Starry Eyed Seas

I’m stuck on what to write about for the blog, as I am in a sea of stories, vignettes, ideas, chapters, tabs, notebooks, note-cards, and a new storyboard on the actual wall. But this quote by Allen Ginsberg I found in my writing notebook is saying something to me in some kind of poetry, about my current life as of now and how it feels and how the creation of the book grows, and so on. So I am going to free-write a poem about Ginsberg’s quote, which is this:

“Without even intending it, there is that little shiver of a moment in time preserved in the crystal cabinet of the mind. A little shiver of eternal space. That’s what I was looking for.”

–Allen Ginsberg



When I look at it, when I word what I’m looking for,

it vanishes. Once I get to the word “looking”

I see the tail end of its nightgown moving as if underwater

rounding the corner or entering a door, carrying away

the simplest sentence I have chased all this time.
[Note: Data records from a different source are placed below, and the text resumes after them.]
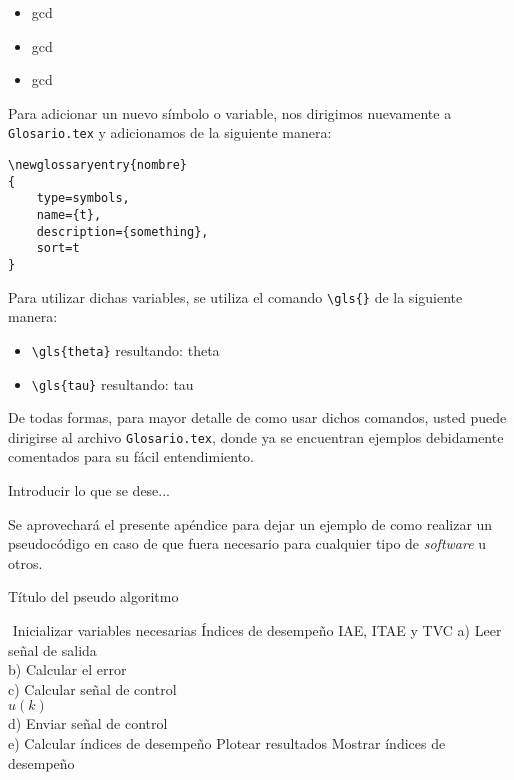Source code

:\begin{itemize}
    \item \acrlong{gcd}
    \item \acrshort{gcd}
    \item \acrfull{gcd}
\end{itemize}

Para adicionar un nuevo símbolo o variable, nos dirigimos nuevamente a \verb|Glosario.tex| y adicionamos de la siguiente manera:

\begin{verbatim}
\newglossaryentry{nombre}
{
    type=symbols,
    name={t},
    description={something},
    sort=t
}
\end{verbatim}

Para utilizar dichas variables, se utiliza el comando \verb|\gls{}| de la siguiente manera:
 
\begin{itemize}
    \item \verb|\gls{theta}| resultando: \gls{theta} 
    \item \verb|\gls{tau}| resultando: \gls{tau}
\end{itemize}

De todas formas, para mayor detalle de como usar dichos comandos, usted puede dirigirse al archivo \verb|Glosario.tex|, donde ya se encuentran ejemplos debidamente comentados para su fácil entendimiento.

Introducir lo que se dese...

Se aprovechará el presente apéndice para dejar un ejemplo de como realizar un pseudocódigo en caso de que fuera necesario para cualquier tipo de \textit{software} u otros. 

\begin{algorithm}[ht!]
	\caption{Título del pseudo algoritmo}
	\label{Pseudo_alg} %
	\begin{algorithmic}[1] 
		\REQUIRE $ $
			\STATE Inicializar variables necesarias
			\STATE Índices de desempeño IAE, ITAE y TVC
			\STATE {}
			{
			    \hspace{0.5cm} a) Leer señal de salida \\
				\hspace{0.5cm} b) Calcular el error \\
				\hspace{0.5cm} c) Calcular señal de control \\
				\hspace{0.9cm} $u(k)$ \\
				\hspace{0.5cm} d) Enviar señal de control \\
				\hspace{0.5cm} e) Calcular índices de desempeño
			}
			\STATE Plotear resultados
			\STATE Mostrar índices de desempeño
			\ENSURE $ $
	\end{algorithmic}
\end{algorithm}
The words, the connections, move but also elude me. Like treasures

in lush green grass I get intoxicated like Sarah

in Jareth’s labyrinth, time escaping, all wrapped up by

oddities, curiosities, layers, touch, sight, smell, test.


So I go back.


Shivers of moments. Shimmers. Light. Slivers. I see Chekhov freshly pressed in Times New Roman:

“Don’t tell me the moon is shining; show me the glint of light on broken glass.”

I carry so many shivers, gathering them in my notebooks and poems,

quick jots, so that I may take it to the keyboard and write the vignette–

the cut-out of my heart.


All these pieces are from one broken mirror, its large pieces

splintered; sharp diamonds reflecting the night sky overhead.

I near the broken mirror barefoot in the grass, and the pieces

look like speckled seas I could dip my toe in, then maybe my limbs and body

and then under into the cool diamond-studded water;

so deep is the purpose of my reflection

that it too eludes me–

the water, the night reflecting myself

contains universes, black holes and dwarf stars,

death stars and gases and vacuums

and molecules and atoms

and the graveyard for stars.


The purpose.

The purpose of the words? To reveal the shiver,

so shaken that words lose sound and then form.

To reveal the shiver–the trembling, clearest point

of guts and instinct and longing, pain, and beauty.

To reveal the shiver–which is ourselves.